# Posterior HMM Decoding Assignment

This is not due until after the Viterbi decoding lab. Please do not start this lab until you've completed that one.

## Part 1: Implement posterior decoding

The file input-output and the input-output of the top level decoding function, `posterior_decode`, are the same as for the Viterbi decoding lab. The representations of HMMs is also the same. Instead of the single function `_build_matrix` from Viterbi, you will have two: `_build_forward_matrix` and `_build_backward_matrix`. You will then combine them inside `_posterior_probabilities`. `posterior_decode` calls `_posterior_probabilities` and uses the result to find the posterior path and output the corresponding state names.

Because the posterior decoding only cares about the relative probabilities of the states at each time, you can multiply all the forward probabilities for a given observation or all the backward probabilities or both by arbitrary positive constants without changing the path. Thus, you should normalize each column of the forward and backward matrices as you build them.
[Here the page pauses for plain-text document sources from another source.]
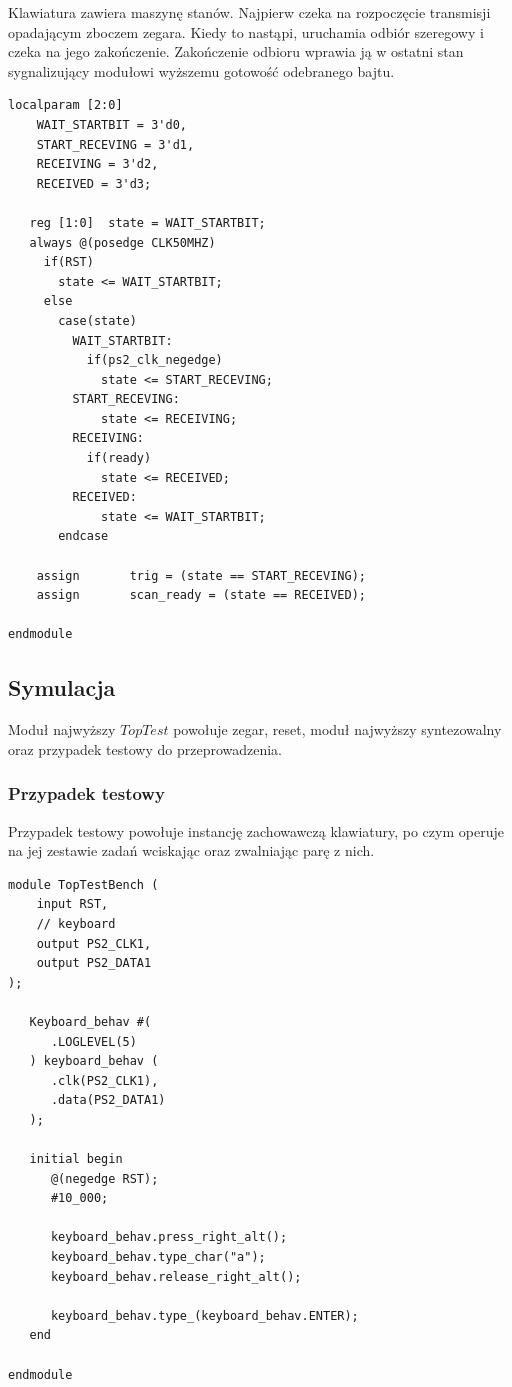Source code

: \documentclass[a4paper,12pt]{article}
\begin{document}
Klawiatura zawiera maszynę stanów. Najpierw czeka na rozpoczęcie transmisji opadającym zboczem zegara. Kiedy to nastąpi, uruchamia odbiór szeregowy i czeka na jego zakończenie. Zakończenie odbioru wprawia ją w ostatni stan sygnalizujący modułowi wyższemu gotowość odebranego bajtu.
\begin{lstlisting}[label=Keyboard,caption=Keyboard.v,firstnumber=42]
   localparam [2:0]
    WAIT_STARTBIT = 3'd0,
    START_RECEVING = 3'd1,
    RECEIVING = 3'd2,
    RECEIVED = 3'd3;

   reg [1:0]  state = WAIT_STARTBIT;
   always @(posedge CLK50MHZ)
     if(RST)
       state <= WAIT_STARTBIT;
     else
       case(state)
         WAIT_STARTBIT:
           if(ps2_clk_negedge)
             state <= START_RECEVING;
         START_RECEVING:
             state <= RECEIVING;
         RECEIVING:
           if(ready)
             state <= RECEIVED;
         RECEIVED:
             state <= WAIT_STARTBIT;
       endcase

    assign       trig = (state == START_RECEVING);
    assign       scan_ready = (state == RECEIVED);

endmodule
\end{lstlisting}


\subsection{Symulacja}

Moduł najwyższy $TopTest$ powołuje zegar, reset, moduł najwyższy syntezowalny oraz przypadek testowy do przeprowadzenia.

\subsubsection{Przypadek testowy}

Przypadek testowy powołuje instancję zachowawczą klawiatury, po czym operuje na jej zestawie zadań wciskając oraz zwalniając parę z nich.
\begin{lstlisting}[label=TopTestBench,caption=TopTestBench.v]
module TopTestBench (
    input RST,
    // keyboard
    output PS2_CLK1,
    output PS2_DATA1
);

   Keyboard_behav #(
      .LOGLEVEL(5)
   ) keyboard_behav (
      .clk(PS2_CLK1),
      .data(PS2_DATA1)
   );

   initial begin
      @(negedge RST);
      #10_000;

      keyboard_behav.press_right_alt();
      keyboard_behav.type_char("a");
      keyboard_behav.release_right_alt();

      keyboard_behav.type_(keyboard_behav.ENTER);
   end

endmodule
\end{lstlisting}
\end{document}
You should also normalize the product of the two, so that at the end of the calculation you have the posterior probabilities of the states for each observation.

I suggest copying your `_build_matrix` from the Viterbi lab as the basis for `_build_forward_matrix`. Aside from renaming variables to be more appropriate, there is only one, very small, substantive change to the way entries are calculated.

You can then copy `_build_forward_matrix` as the basis for `_build_backward_matrix`. Here some substantive changes are required, but the overall structure is the same. Differences include the initialization of the row for the last observation, the fact that you count backwards from the end of the matrix, and the actual calculation of the entries at each time point.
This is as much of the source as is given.